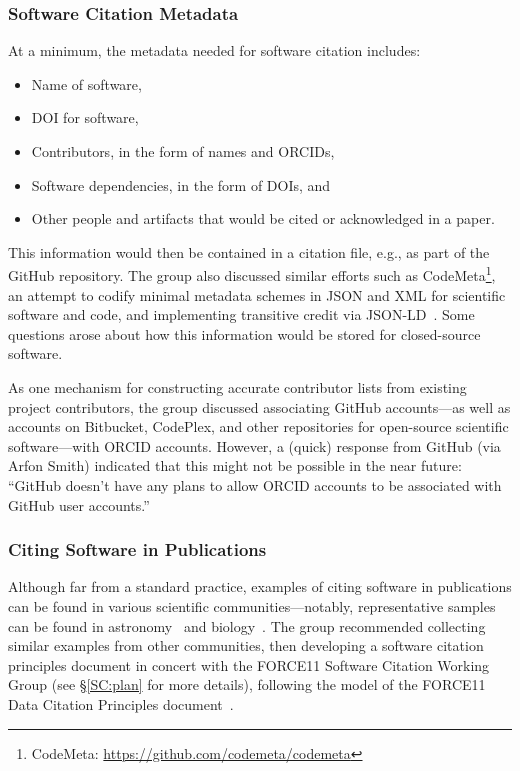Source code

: \subsubsection{Software Citation Metadata}

At a minimum, the metadata needed for software citation %
includes:
\begin{itemize}
    \item Name of software,
    \item DOI for software,
    \item Contributors, in the form of names and ORCIDs,
    \item Software dependencies, in the form of DOIs, and
    \item Other people and artifacts that would be cited or acknowledged in a paper.
\end{itemize}
This information would then be contained in a citation file, e.g., as part of
the GitHub repository. The group also discussed similar efforts such as
CodeMeta\footnote{CodeMeta: \url{https://github.com/codemeta/codemeta}}, an
attempt to codify minimal metadata schemes in JSON and XML for scientific
software and code, and implementing transitive credit via
JSON-LD~\cite{wssspe2_katz}. Some questions arose about how this information
would be stored for closed-source software.

As one mechanism for constructing accurate contributor lists from existing
project contributors, the group discussed associating GitHub accounts---as well
as accounts on Bitbucket, CodePlex, and other repositories for open-source
scientific software---with ORCID accounts. However, a (quick) response from
GitHub (via Arfon Smith) indicated that this might not be possible in the near
future: ``GitHub doesn't have any plans to allow ORCID accounts to be associated
with GitHub user accounts.''

\subsubsection{Citing Software in Publications}

Although far from a standard practice, examples of citing software in
publications can be found in various scientific communities---notably,
representative samples can be found in astronomy~\cite{astronomy_SW_examples}
and biology~\cite{Howison2015}. The group recommended collecting similar
examples from other communities, then developing a software citation principles
document in concert with the FORCE11 Software Citation Working Group (see
\S\ref{SC:plan} for more details), following the model of the FORCE11 Data
Citation Principles document~\cite{DataCitation2014}.

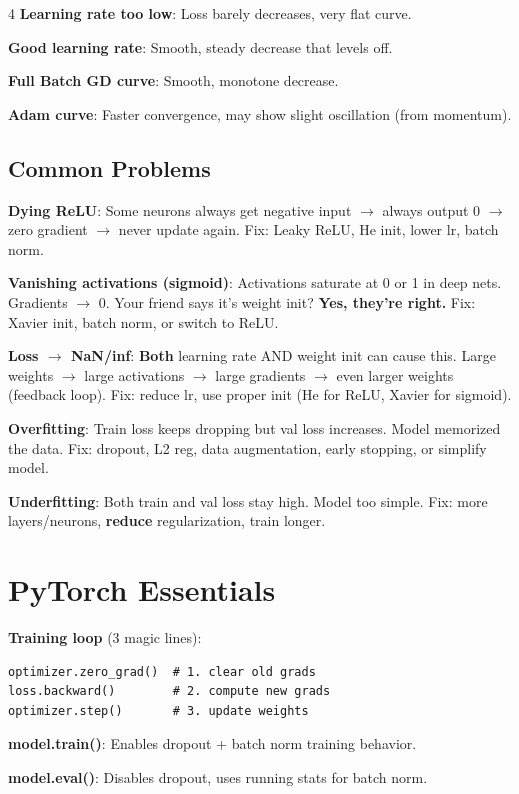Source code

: \documentclass[6pt,landscape,a4paper]{extarticle}
\begin{document}
\begin{multicols}{4}
\textbf{Learning rate too low}: Loss barely decreases, very flat curve.

\textbf{Good learning rate}: Smooth, steady decrease that levels off.

\textbf{Full Batch GD curve}: Smooth, monotone decrease.

\textbf{Adam curve}: Faster convergence, may show slight oscillation (from momentum).

\subsection{Common Problems}
\textbf{Dying ReLU}: Some neurons always get negative input $\to$ always output 0 $\to$ zero gradient $\to$ never update again. Fix: Leaky ReLU, He init, lower lr, batch norm.

\textbf{Vanishing activations (sigmoid)}: Activations saturate at 0 or 1 in deep nets. Gradients $\to$ 0. Your friend says it's weight init? \textbf{Yes, they're right.} Fix: Xavier init, batch norm, or switch to ReLU.

\textbf{Loss $\to$ NaN/inf}: \textbf{Both} learning rate AND weight init can cause this. Large weights $\to$ large activations $\to$ large gradients $\to$ even larger weights (feedback loop). Fix: reduce lr, use proper init (He for ReLU, Xavier for sigmoid).

\textbf{Overfitting}: Train loss keeps dropping but val loss increases. Model memorized the data. Fix: dropout, L2 reg, data augmentation, early stopping, or simplify model.

\textbf{Underfitting}: Both train and val loss stay high. Model too simple. Fix: more layers/neurons, \textbf{reduce} regularization, train longer.

\section{PyTorch Essentials}

\textbf{Training loop} (3 magic lines):
\begin{lstlisting}
optimizer.zero_grad()  # 1. clear old grads
loss.backward()        # 2. compute new grads
optimizer.step()       # 3. update weights
\end{lstlisting}

\textbf{model.train()}: Enables dropout + batch norm training behavior.

\textbf{model.eval()}: Disables dropout, uses running stats for batch norm.


\end{multicols}
\end{document}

==========

**Task brief**
From the data, collect all lines where the string "scientific" appears.

**Answer to the exercise**
attempt to codify minimal metadata schemes in JSON and XML for scientific
scientific software---with ORCID accounts. However, a (quick) response from
publications can be found in various scientific communities---notably,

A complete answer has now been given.